--- START ---

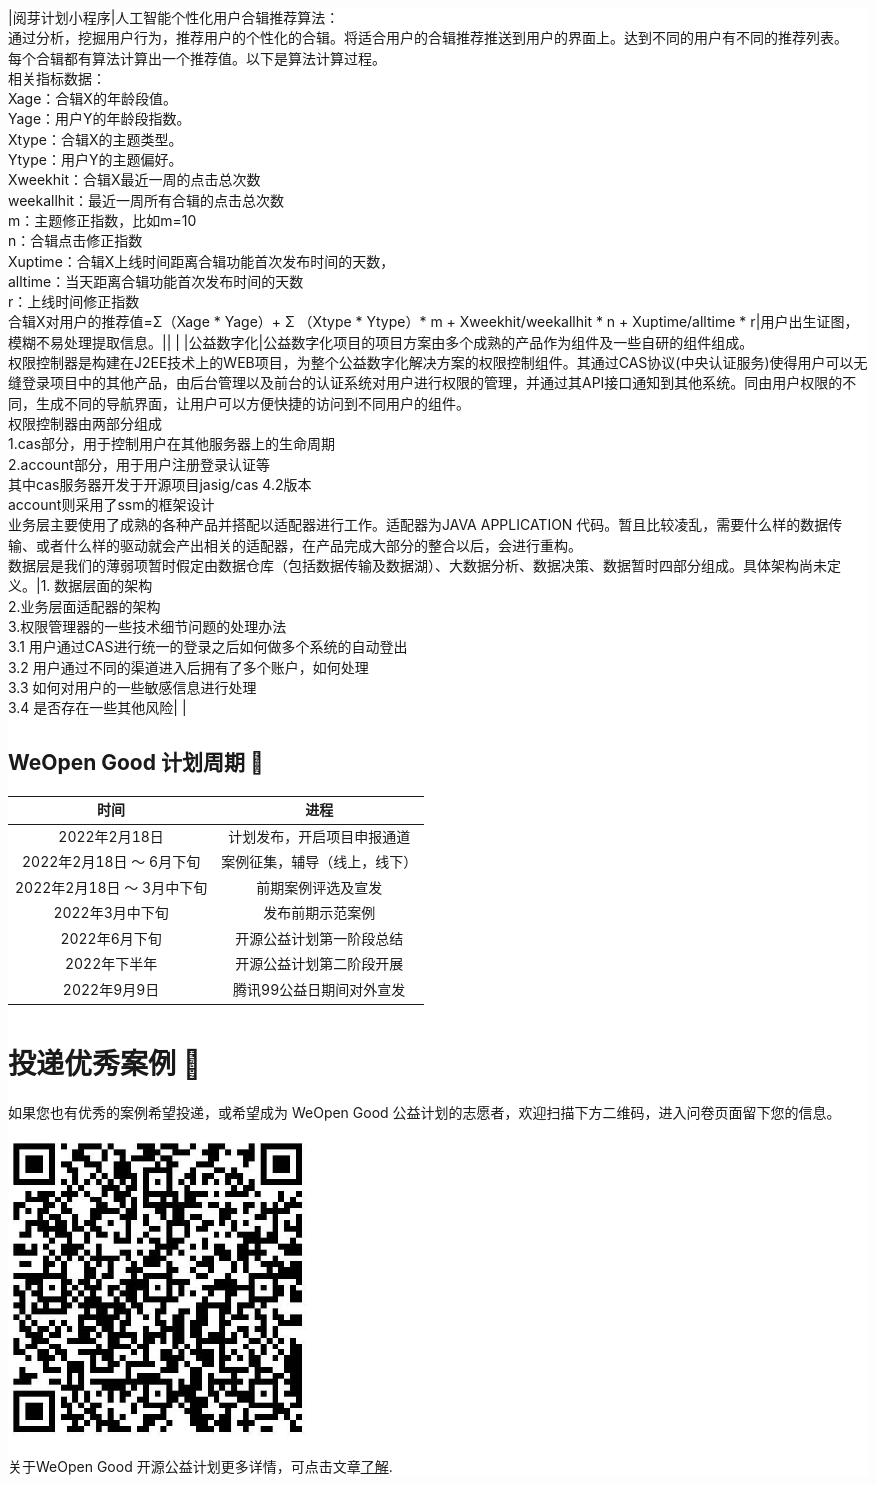 |阅芽计划小程序|人工智能个性化用户合辑推荐算法：</br>通过分析，挖掘用户行为，推荐用户的个性化的合辑。将适合用户的合辑推荐推送到用户的界面上。达到不同的用户有不同的推荐列表。</br>每个合辑都有算法计算出一个推荐值。以下是算法计算过程。</br>相关指标数据：</br>Xage：合辑X的年龄段值。</br>Yage：用户Y的年龄段指数。</br>Xtype：合辑X的主题类型。</br>Ytype：用户Y的主题偏好。</br>Xweekhit：合辑X最近一周的点击总次数</br>weekallhit：最近一周所有合辑的点击总次数</br>m：主题修正指数，比如m=10</br>n：合辑点击修正指数</br>Xuptime：合辑X上线时间距离合辑功能首次发布时间的天数， </br>alltime：当天距离合辑功能首次发布时间的天数</br>r：上线时间修正指数</br>合辑X对用户的推荐值=Σ（Xage * Yage）+ Σ （Xtype * Ytype）* m + Xweekhit/weekallhit * n + Xuptime/alltime * r|用户出生证图，模糊不易处理提取信息。|| |
|公益数字化|公益数字化项目的项目方案由多个成熟的产品作为组件及一些自研的组件组成。<br/>权限控制器是构建在J2EE技术上的WEB项目，为整个公益数字化解决方案的权限控制组件。其通过CAS协议(中央认证服务)使得用户可以无缝登录项目中的其他产品，由后台管理以及前台的认证系统对用户进行权限的管理，并通过其API接口通知到其他系统。同由用户权限的不同，生成不同的导航界面，让用户可以方便快捷的访问到不同用户的组件。<br/>权限控制器由两部分组成<br/>1.cas部分，用于控制用户在其他服务器上的生命周期<br/>2.account部分，用于用户注册登录认证等<br/>其中cas服务器开发于开源项目jasig/cas 4.2版本<br/>account则采用了ssm的框架设计<br/>业务层主要使用了成熟的各种产品并搭配以适配器进行工作。适配器为JAVA APPLICATION 代码。暂且比较凌乱，需要什么样的数据传输、或者什么样的驱动就会产出相关的适配器，在产品完成大部分的整合以后，会进行重构。<br/>数据层是我们的薄弱项暂时假定由数据仓库（包括数据传输及数据湖）、大数据分析、数据决策、数据暂时四部分组成。具体架构尚未定义。|1. 数据层面的架构<br/>2.业务层面适配器的架构<br/>3.权限管理器的一些技术细节问题的处理办法<br/>3.1  用户通过CAS进行统一的登录之后如何做多个系统的自动登出<br/>3.2  用户通过不同的渠道进入后拥有了多个账户，如何处理<br/>3.3  如何对用户的一些敏感信息进行处理<br/>3.4  是否存在一些其他风险| |

## WeOpen Good 计划周期 📌
|时间|进程|
|:-:|:-:|
|2022年2月18日|计划发布，开启项目申报通道| |
|2022年2月18日 ～ 6月下旬|案例征集，辅导（线上，线下）| |
|2022年2月18日 ～ 3月中下旬|前期案例评选及宣发| |
|2022年3月中下旬|发布前期示范案例| |
|2022年6月下旬|开源公益计划第一阶段总结| |
|2022年下半年|开源公益计划第二阶段开展| |
|2022年9月9日|腾讯99公益日期间对外宣发| |

# 投递优秀案例 📩
如果您也有优秀的案例希望投递，或希望成为 WeOpen Good 公益计划的志愿者，欢迎扫描下方二维码，进入问卷页面留下您的信息。

<img src="./公益计划案例征集.jpeg" width="300px" title="公益计划案例征集投递" alt="project qrcode">


关于WeOpen Good 开源公益计划更多详情，可点击文章[了解](https://mp.weixin.qq.com/s/MQcSp7vBKujcoZAWF_6THA).
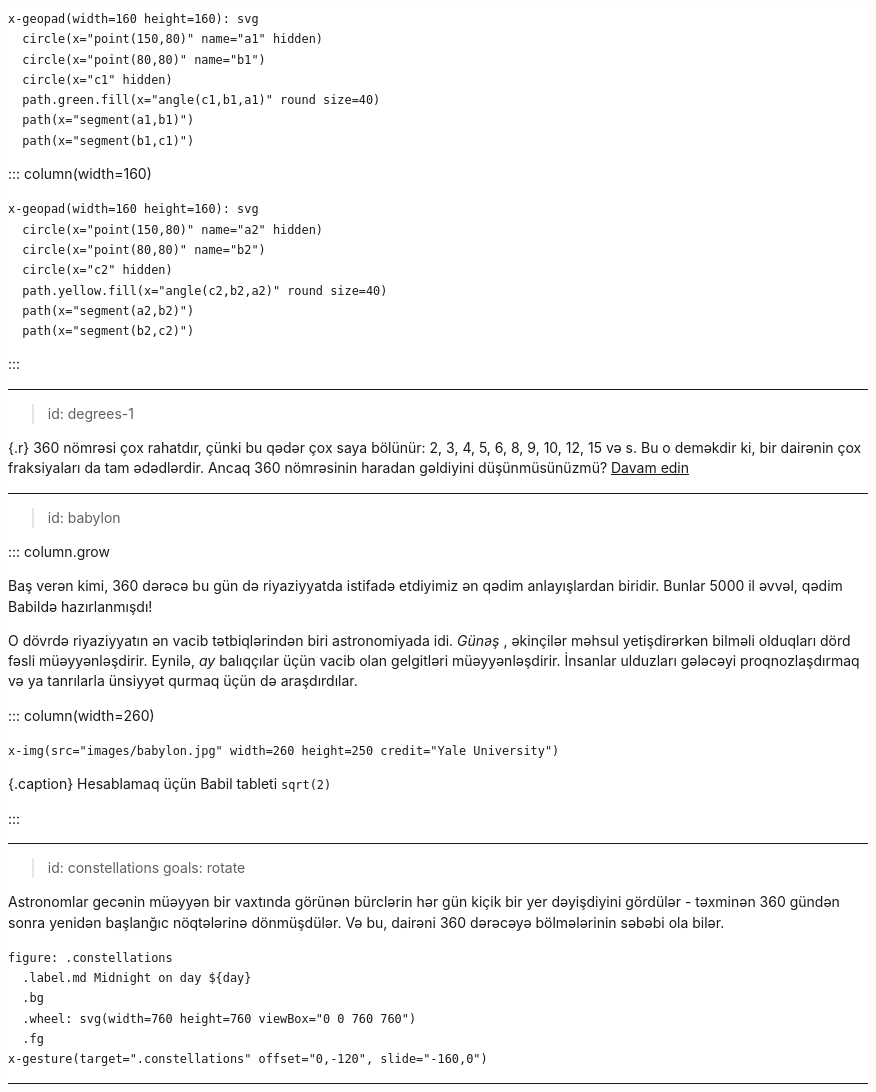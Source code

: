     x-geopad(width=160 height=160): svg
      circle(x="point(150,80)" name="a1" hidden)
      circle(x="point(80,80)" name="b1")
      circle(x="c1" hidden)
      path.green.fill(x="angle(c1,b1,a1)" round size=40)
      path(x="segment(a1,b1)")
      path(x="segment(b1,c1)")

::: column(width=160)

    x-geopad(width=160 height=160): svg
      circle(x="point(150,80)" name="a2" hidden)
      circle(x="point(80,80)" name="b2")
      circle(x="c2" hidden)
      path.yellow.fill(x="angle(c2,b2,a2)" round size=40)
      path(x="segment(a2,b2)")
      path(x="segment(b2,c2)")

:::

---
> id: degrees-1

{.r} 360 nömrəsi çox rahatdır, çünki bu qədər çox saya bölünür: 2, 3, 4, 5, 6, 8, 9, 10, 12, 15 və s. Bu o deməkdir ki, bir dairənin çox fraksiyaları da tam ədədlərdir. Ancaq 360 nömrəsinin haradan gəldiyini düşünmüsünüzmü? [Davam edin](btn:next) 

---
> id: babylon

::: column.grow

Baş verən kimi, 360 dərəcə bu gün də riyaziyyatda istifadə etdiyimiz ən qədim anlayışlardan biridir. Bunlar 5000 il əvvəl, qədim Babildə hazırlanmışdı! 

O dövrdə riyaziyyatın ən vacib tətbiqlərindən biri astronomiyada idi. _Günəş_ , əkinçilər məhsul yetişdirərkən bilməli olduqları dörd fəsli müəyyənləşdirir. Eynilə, _ay_ balıqçılar üçün vacib olan gelgitləri müəyyənləşdirir. İnsanlar ulduzları gələcəyi proqnozlaşdırmaq və ya tanrılarla ünsiyyət qurmaq üçün də araşdırdılar. 

::: column(width=260)

    x-img(src="images/babylon.jpg" width=260 height=250 credit="Yale University")

{.caption} Hesablamaq üçün Babil tableti `sqrt(2)`

:::

---
> id: constellations
> goals: rotate

Astronomlar gecənin müəyyən bir vaxtında görünən bürclərin hər gün kiçik bir yer dəyişdiyini gördülər - təxminən 360 gündən sonra yenidən başlanğıc nöqtələrinə dönmüşdülər. Və bu, dairəni 360 dərəcəyə bölmələrinin səbəbi ola bilər. 

    figure: .constellations
      .label.md Midnight on day ${day}
      .bg
      .wheel: svg(width=760 height=760 viewBox="0 0 760 760")
      .fg
    x-gesture(target=".constellations" offset="0,-120", slide="-160,0")

---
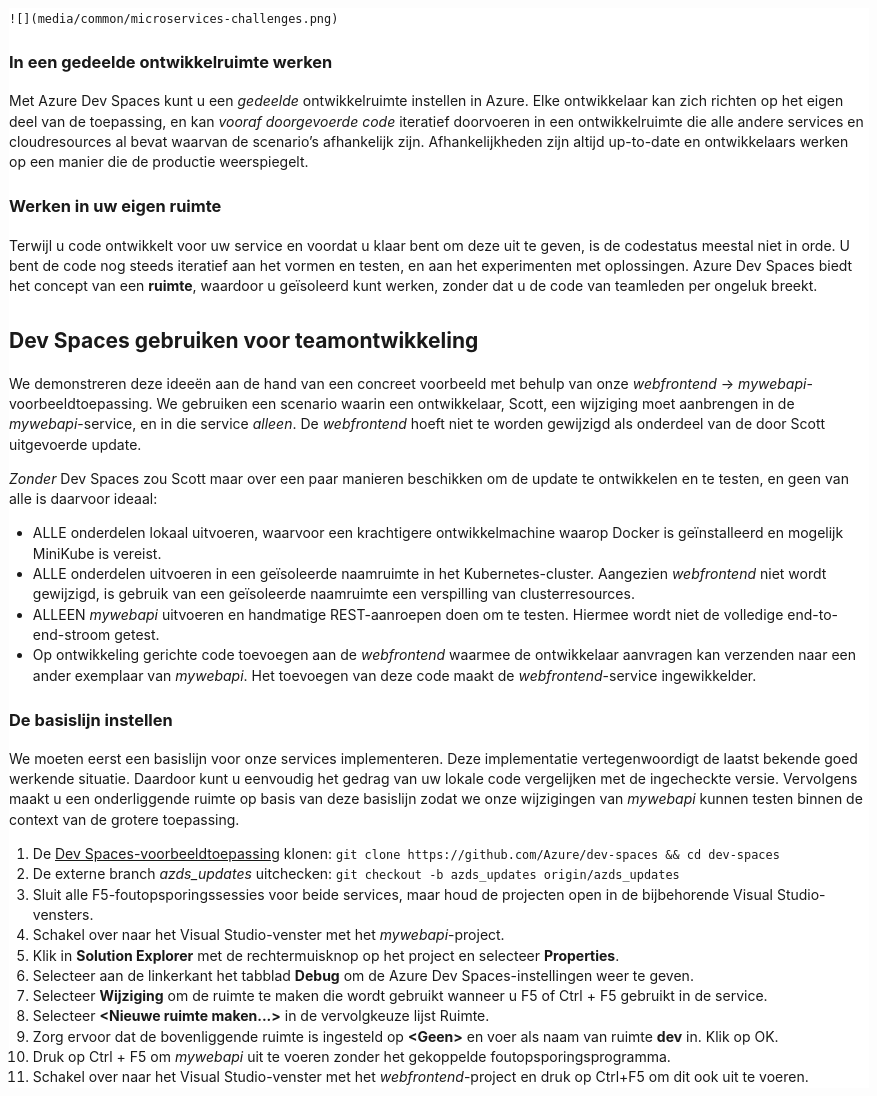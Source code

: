     ![](media/common/microservices-challenges.png)

### <a name="work-in-a-shared-dev-space"></a>In een gedeelde ontwikkelruimte werken
Met Azure Dev Spaces kunt u een *gedeelde* ontwikkelruimte instellen in Azure. Elke ontwikkelaar kan zich richten op het eigen deel van de toepassing, en kan *vooraf doorgevoerde code* iteratief doorvoeren in een ontwikkelruimte die alle andere services en cloudresources al bevat waarvan de scenario’s afhankelijk zijn. Afhankelijkheden zijn altijd up-to-date en ontwikkelaars werken op een manier die de productie weerspiegelt.

### <a name="work-in-your-own-space"></a>Werken in uw eigen ruimte
Terwijl u code ontwikkelt voor uw service en voordat u klaar bent om deze uit te geven, is de codestatus meestal niet in orde. U bent de code nog steeds iteratief aan het vormen en testen, en aan het experimenten met oplossingen. Azure Dev Spaces biedt het concept van een **ruimte**, waardoor u geïsoleerd kunt werken, zonder dat u de code van teamleden per ongeluk breekt.

## <a name="use-dev-spaces-for-team-development"></a>Dev Spaces gebruiken voor teamontwikkeling
We demonstreren deze ideeën aan de hand van een concreet voorbeeld met behulp van onze *webfrontend* -> *mywebapi*-voorbeeldtoepassing. We gebruiken een scenario waarin een ontwikkelaar, Scott, een wijziging moet aanbrengen in de *mywebapi*-service, en in die service *alleen*. De *webfrontend* hoeft niet te worden gewijzigd als onderdeel van de door Scott uitgevoerde update.

_Zonder_ Dev Spaces zou Scott maar over een paar manieren beschikken om de update te ontwikkelen en te testen, en geen van alle is daarvoor ideaal:
* ALLE onderdelen lokaal uitvoeren, waarvoor een krachtigere ontwikkelmachine waarop Docker is geïnstalleerd en mogelijk MiniKube is vereist.
* ALLE onderdelen uitvoeren in een geïsoleerde naamruimte in het Kubernetes-cluster. Aangezien *webfrontend* niet wordt gewijzigd, is gebruik van een geïsoleerde naamruimte een verspilling van clusterresources.
* ALLEEN *mywebapi* uitvoeren en handmatige REST-aanroepen doen om te testen. Hiermee wordt niet de volledige end-to-end-stroom getest.
* Op ontwikkeling gerichte code toevoegen aan de *webfrontend* waarmee de ontwikkelaar aanvragen kan verzenden naar een ander exemplaar van *mywebapi*. Het toevoegen van deze code maakt de *webfrontend*-service ingewikkelder.

### <a name="set-up-your-baseline"></a>De basislijn instellen
We moeten eerst een basislijn voor onze services implementeren. Deze implementatie vertegenwoordigt de laatst bekende goed werkende situatie. Daardoor kunt u eenvoudig het gedrag van uw lokale code vergelijken met de ingecheckte versie. Vervolgens maakt u een onderliggende ruimte op basis van deze basislijn zodat we onze wijzigingen van *mywebapi* kunnen testen binnen de context van de grotere toepassing.

1. De [Dev Spaces-voorbeeldtoepassing](https://github.com/Azure/dev-spaces) klonen: `git clone https://github.com/Azure/dev-spaces && cd dev-spaces`
1. De externe branch *azds_updates* uitchecken: `git checkout -b azds_updates origin/azds_updates`
1. Sluit alle F5-foutopsporingssessies voor beide services, maar houd de projecten open in de bijbehorende Visual Studio-vensters.
1. Schakel over naar het Visual Studio-venster met het _mywebapi_-project.
1. Klik in **Solution Explorer** met de rechtermuisknop op het project en selecteer **Properties**.
1. Selecteer aan de linkerkant het tabblad **Debug** om de Azure Dev Spaces-instellingen weer te geven.
1. Selecteer **Wijziging** om de ruimte te maken die wordt gebruikt wanneer u F5 of Ctrl + F5 gebruikt in de service.
1. Selecteer **\<Nieuwe ruimte maken...\>** in de vervolgkeuze lijst Ruimte.
1. Zorg ervoor dat de bovenliggende ruimte is ingesteld op **\<Geen\>** en voer als naam van ruimte **dev** in. Klik op OK.
1. Druk op Ctrl + F5 om _mywebapi_ uit te voeren zonder het gekoppelde foutopsporingsprogramma.
1. Schakel over naar het Visual Studio-venster met het _webfrontend_-project en druk op Ctrl+F5 om dit ook uit te voeren.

--- END ---

### Task details
Copy out the lines above with "work" in them.

### Solution to the exercise
### <a name="work-in-a-shared-dev-space"></a>In een gedeelde ontwikkelruimte werken
### <a name="work-in-your-own-space"></a>Werken in uw eigen ruimte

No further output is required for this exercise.